My father worked in the technology business, so we had all the firsts: first Macintosh, first ColecoVision game system, first Motorola cell phone that was ridiculously huge, the first VHS player, followed by the laser disk player. Needless to say, the apple doesn’t fall far from the tree, and I turned into a hardcore techie. Currently, I have an iPhone, iPad, Macbook, iMac, and Kindle. My husband is just as bad.

However, like so many people these days, I’m starting to resent it all — big time. With the intrusive nature of email, text messaging, and 24/7 internet access, there is no such thing as down time, and it’s become sensory overload. There is rarely a moment when my laptop doesn’t have several windows open, along with at least a dozen Safari tabs. Oh sure, it’s not being forced on us, and it’s a conscious choice to use all these gadgets, but really, it’s become a daily habit that’s hard to moderate because it is necessary. Very few people can manage to live off the grid. It’s just not realistic, and I wouldn’t want to do it full-time.

See, I love to do research. As a writer working on my Magnum Opus, I justify the wasted hours spent surfing and downloading tidbits as perfectly valid, because I maybe, might, kinda, sorta be able to use in my future novel(s). Problem is, I spend so much time online planning, I don’t spend nearly enough actually writing. So, my solution? A manual typewriter and rotary dial phone!


Over the past couple of years, I’ve watched with great interest as the world embraces vintage typewriters. Writers especially seem to credit these old machines with an increase in creativity and productivity. To say I was skeptical would be an understatement, but I came across a neat (and free) little app last year called Hanx Writer, designed by Tom Hanks (a long time manual typewriter aficionado). I fell in love with it, it’s sound effects, and the distraction free experience that made writing more fun than I can ever remember. From there, it wasn’t too long before I wanted a real manual typewriter. The only pitfall was (potentially) getting fleeced out of my hard earned money when purchasing one of these antiques.
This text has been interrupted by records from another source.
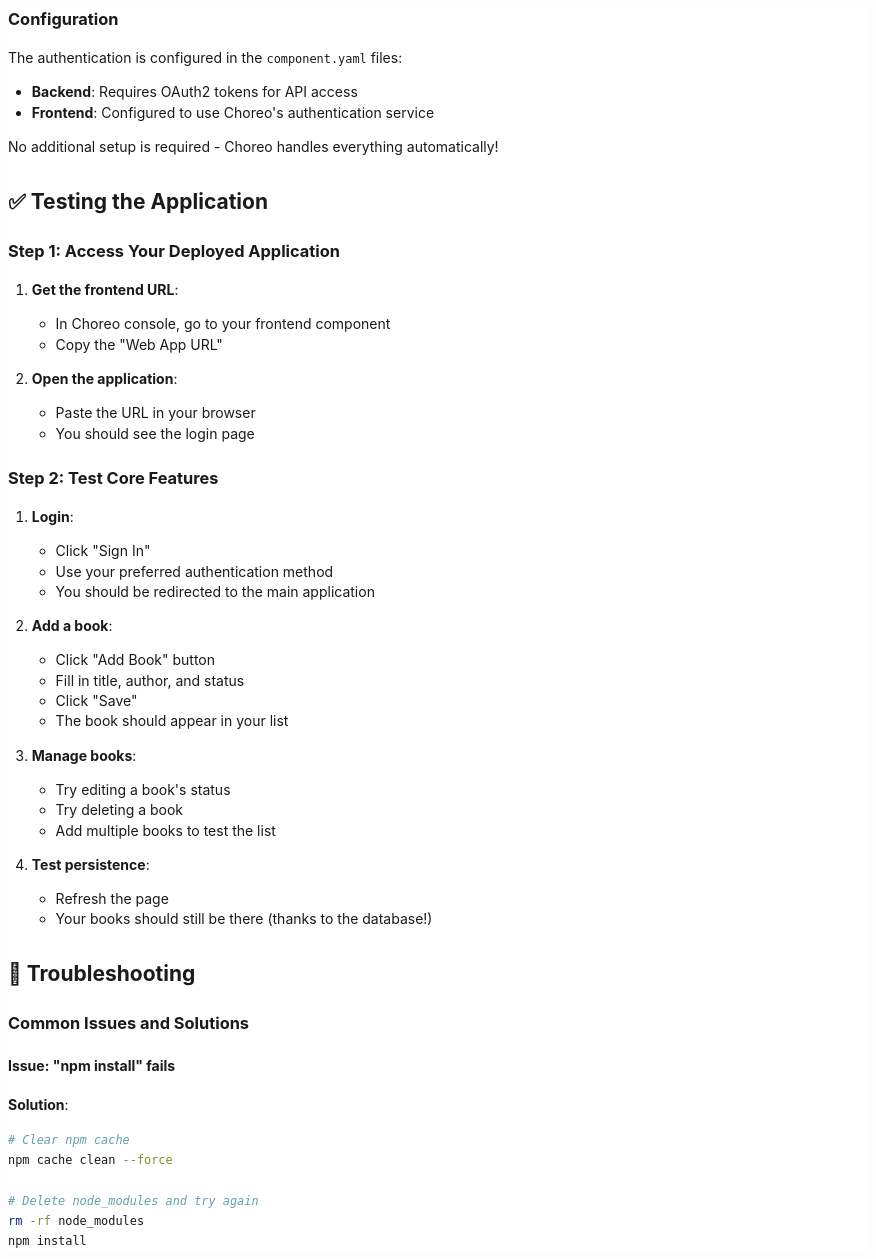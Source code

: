 ### Configuration

The authentication is configured in the `component.yaml` files:

- **Backend**: Requires OAuth2 tokens for API access
- **Frontend**: Configured to use Choreo's authentication service

No additional setup is required - Choreo handles everything automatically!

## ✅ Testing the Application

### Step 1: Access Your Deployed Application

1. **Get the frontend URL**:
   - In Choreo console, go to your frontend component
   - Copy the "Web App URL"

2. **Open the application**:
   - Paste the URL in your browser
   - You should see the login page

### Step 2: Test Core Features

1. **Login**:
   - Click "Sign In"
   - Use your preferred authentication method
   - You should be redirected to the main application

2. **Add a book**:
   - Click "Add Book" button
   - Fill in title, author, and status
   - Click "Save"
   - The book should appear in your list

3. **Manage books**:
   - Try editing a book's status
   - Try deleting a book
   - Add multiple books to test the list

4. **Test persistence**:
   - Refresh the page
   - Your books should still be there (thanks to the database!)

## 🔧 Troubleshooting

### Common Issues and Solutions

#### Issue: "npm install" fails
**Solution**:
```bash
# Clear npm cache
npm cache clean --force

# Delete node_modules and try again
rm -rf node_modules
npm install
```
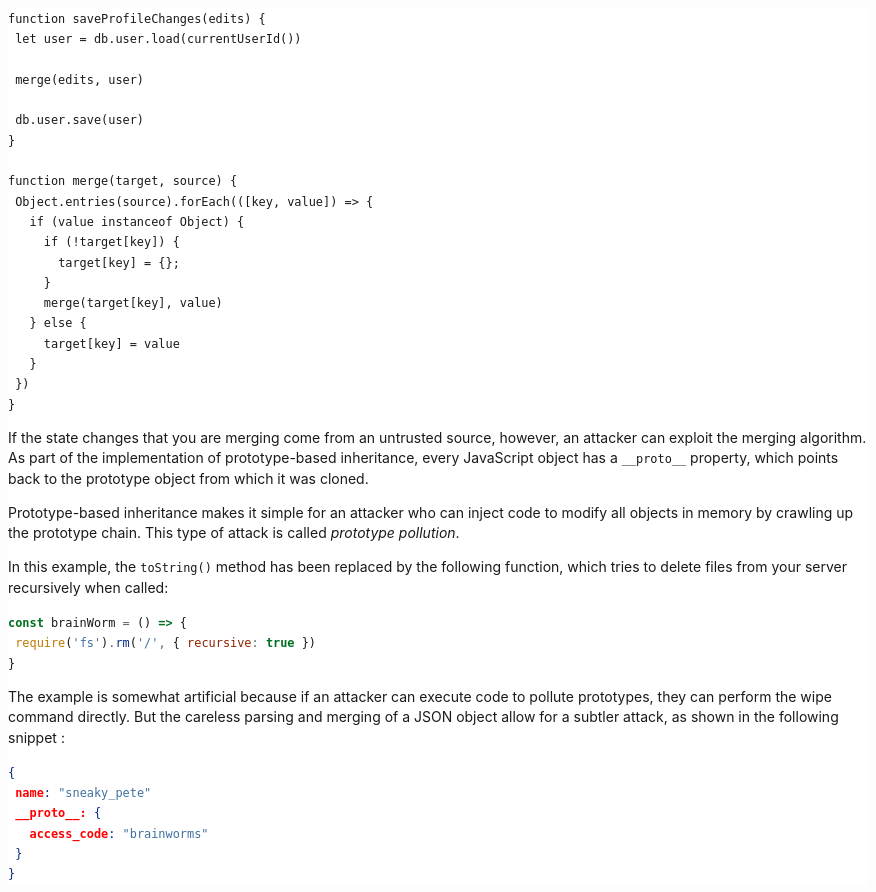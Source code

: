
 ```
function saveProfileChanges(edits) {
 let user = db.user.load(currentUserId())

 merge(edits, user)

 db.user.save(user)
}

function merge(target, source) {
 Object.entries(source).forEach(([key, value]) => {
   if (value instanceof Object) {
     if (!target[key]) {
       target[key] = {};
     }
     merge(target[key], value)
   } else {
     target[key] = value
   }
 })
}
```

[](/book/grokking-web-application-security/chapter-11/)If the state changes that you are merging come from an untrusted source, however, an attacker can exploit the merging algorithm. As part of the implementation of prototype-based inheritance, every JavaScript object has a `__proto__` property, which points back to the prototype object from which it was cloned.[](/book/grokking-web-application-security/chapter-11/)

Prototype-based inheritance makes it simple for an attacker who can inject code to modify all objects in memory by crawling up the prototype chain. This type of attack is called *prototype pollution*.[](/book/grokking-web-application-security/chapter-11/)

In this example, the `toString()` method has been replaced by the following function, which tries to delete files from your server recursively when called:[](/book/grokking-web-application-security/chapter-11/)[](/book/grokking-web-application-security/chapter-11/)

```javascript
const brainWorm = () => {
 require('fs').rm('/', { recursive: true })
}
```

The example is somewhat artificial because if an attacker can execute code to pollute prototypes, they can perform the wipe command directly. But the careless parsing and merging of a JSON object allow for a subtler attack, as shown in the following snippet :

```json
{
 name: "sneaky_pete"
 __proto__: {
   access_code: "brainworms"
 }
}
```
From what I can tell, nearly all the machines for sale online are overpriced at between $200 – $600, and a quick search of my local classifieds proved this to be true. Few were asking over $100 for the same machines I saw listed on auction sites.

It took less than a day to find my new precious, once I decided I needed wanted one. It’s a 1958 Smith-Corona Super 5 for $60.00, purchased within walking distance of my house. Score! Oh, and the phone? Yeah, well, that was a Flea Market impulse buy to satisfy the unrealistic image I have of turning our modern guest room into a retro writer’s haven.
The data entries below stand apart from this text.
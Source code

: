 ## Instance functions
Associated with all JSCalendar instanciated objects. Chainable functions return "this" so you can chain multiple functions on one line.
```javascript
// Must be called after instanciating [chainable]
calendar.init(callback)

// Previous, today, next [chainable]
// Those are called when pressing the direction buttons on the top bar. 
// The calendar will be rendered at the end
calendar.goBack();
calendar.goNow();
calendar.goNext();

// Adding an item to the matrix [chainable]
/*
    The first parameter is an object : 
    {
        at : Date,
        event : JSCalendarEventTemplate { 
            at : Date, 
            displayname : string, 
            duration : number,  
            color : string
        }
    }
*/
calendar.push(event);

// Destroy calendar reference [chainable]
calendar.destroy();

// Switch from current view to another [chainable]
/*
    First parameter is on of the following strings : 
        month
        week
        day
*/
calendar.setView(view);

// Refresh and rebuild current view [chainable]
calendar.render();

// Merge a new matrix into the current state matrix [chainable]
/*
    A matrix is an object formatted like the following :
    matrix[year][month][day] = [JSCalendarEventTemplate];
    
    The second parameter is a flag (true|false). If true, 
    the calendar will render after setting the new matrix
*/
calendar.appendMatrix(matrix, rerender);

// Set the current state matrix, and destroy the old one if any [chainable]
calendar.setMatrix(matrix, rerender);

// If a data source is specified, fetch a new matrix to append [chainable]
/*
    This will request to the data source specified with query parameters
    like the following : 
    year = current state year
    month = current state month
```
Now that I’ve had the Super 5 for a week, do I like it? Yep, I love it! There was nary a learning curve, and while I don’t have any other machines for comparison, I find the typing to be smooth and easy. I adore the sounds. It makes me feel like real writer in the way I imagine Hemingway, Faulkner, and Joyce felt while slaving away at their masterpieces. There’s a real psychological connection to controlling each keystroke as your words appear on crisp, white paper in indelible, black ink.
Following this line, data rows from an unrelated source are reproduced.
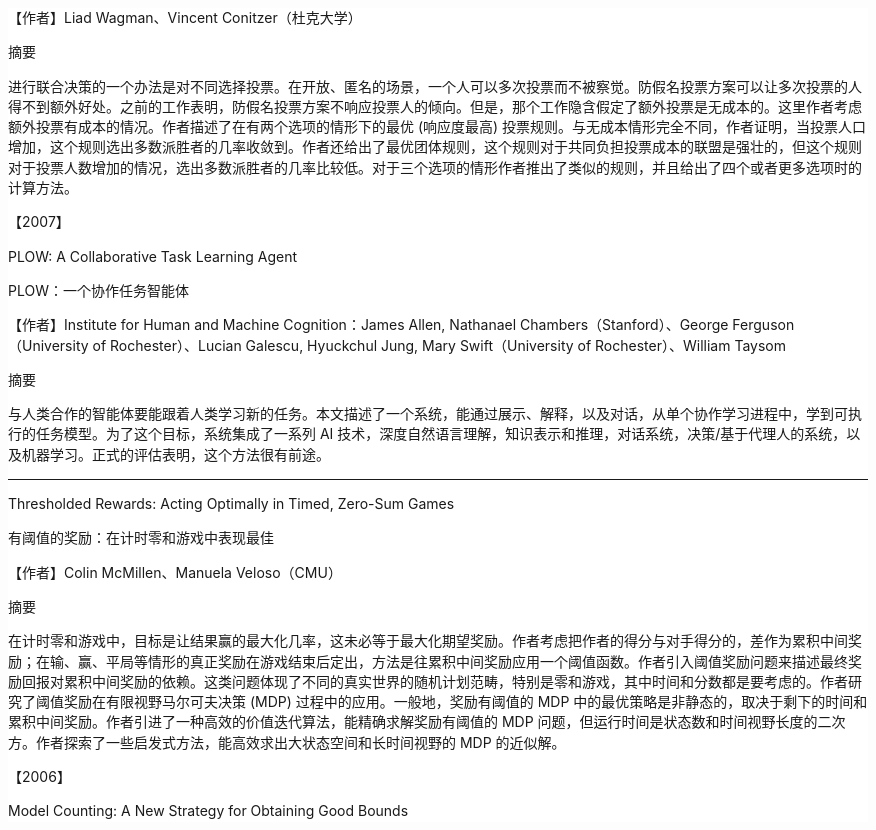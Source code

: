 

【作者】Liad Wagman、Vincent Conitzer（杜克大学）



摘要



进行联合决策的一个办法是对不同选择投票。在开放、匿名的场景，一个人可以多次投票而不被察觉。防假名投票方案可以让多次投票的人得不到额外好处。之前的工作表明，防假名投票方案不响应投票人的倾向。但是，那个工作隐含假定了额外投票是无成本的。这里作者考虑额外投票有成本的情况。作者描述了在有两个选项的情形下的最优 (响应度最高) 投票规则。与无成本情形完全不同，作者证明，当投票人口增加，这个规则选出多数派胜者的几率收敛到。作者还给出了最优团体规则，这个规则对于共同负担投票成本的联盟是强壮的，但这个规则对于投票人数增加的情况，选出多数派胜者的几率比较低。对于三个选项的情形作者推出了类似的规则，并且给出了四个或者更多选项时的计算方法。



【2007】


PLOW: A Collaborative Task Learning Agent

PLOW：一个协作任务智能体



【作者】Institute for Human and Machine Cognition：James Allen, Nathanael Chambers（Stanford）、George Ferguson（University of Rochester）、Lucian Galescu, Hyuckchul Jung, Mary Swift（University of Rochester）、William Taysom



摘要



与人类合作的智能体要能跟着人类学习新的任务。本文描述了一个系统，能通过展示、解释，以及对话，从单个协作学习进程中，学到可执行的任务模型。为了这个目标，系统集成了一系列 AI 技术，深度自然语言理解，知识表示和推理，对话系统，决策/基于代理人的系统，以及机器学习。正式的评估表明，这个方法很有前途。



***



Thresholded Rewards: Acting Optimally in Timed, Zero-Sum Games

有阈值的奖励：在计时零和游戏中表现最佳



【作者】Colin McMillen、Manuela Veloso（CMU）



摘要



在计时零和游戏中，目标是让结果赢的最大化几率，这未必等于最大化期望奖励。作者考虑把作者的得分与对手得分的，差作为累积中间奖励；在输、赢、平局等情形的真正奖励在游戏结束后定出，方法是往累积中间奖励应用一个阈值函数。作者引入阈值奖励问题来描述最终奖励回报对累积中间奖励的依赖。这类问题体现了不同的真实世界的随机计划范畴，特别是零和游戏，其中时间和分数都是要考虑的。作者研究了阈值奖励在有限视野马尔可夫决策 (MDP) 过程中的应用。一般地，奖励有阈值的 MDP 中的最优策略是非静态的，取决于剩下的时间和累积中间奖励。作者引进了一种高效的价值迭代算法，能精确求解奖励有阈值的 MDP 问题，但运行时间是状态数和时间视野长度的二次方。作者探索了一些启发式方法，能高效求出大状态空间和长时间视野的 MDP 的近似解。



【2006】


Model Counting: A New Strategy for Obtaining Good Bounds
I can also say that so far, I agree that all the benefits proponents of manual typewriters claim, are true:

  • Better posture. One does not slouch when pounding at manual keys.
  • Lack of distractions. It’s just you and the typewriter.
  • Spelling and grammar awareness, because there ain’t no backspace and erase function.
  • Quiets internal editors, since revising or cutting and pasting isn’t possible.
  • Increased productivity, because when going back isn’t an option, all you can do is keep going forward.

There, I hope you’ve enjoyed this little blurb about the value of going back to basics and taking more time to think, reflect, and slow down during the writing process. Manual typing isn’t for everyone, but it is worth trying to see if it benefits you like it has me and thousands of other writers. It’s easy to find a solid, working model for cheap; sometimes as low as ten or twenty bucks if you’re lucky and not in a hurry. Either way, I definitely recommend trying the Hanx Writer for the “shook-shook-shook, ding” experience of retro writing. It’s the best nostalgia app I’ve come across, and it’s a lot of fun to use.

Happy writing!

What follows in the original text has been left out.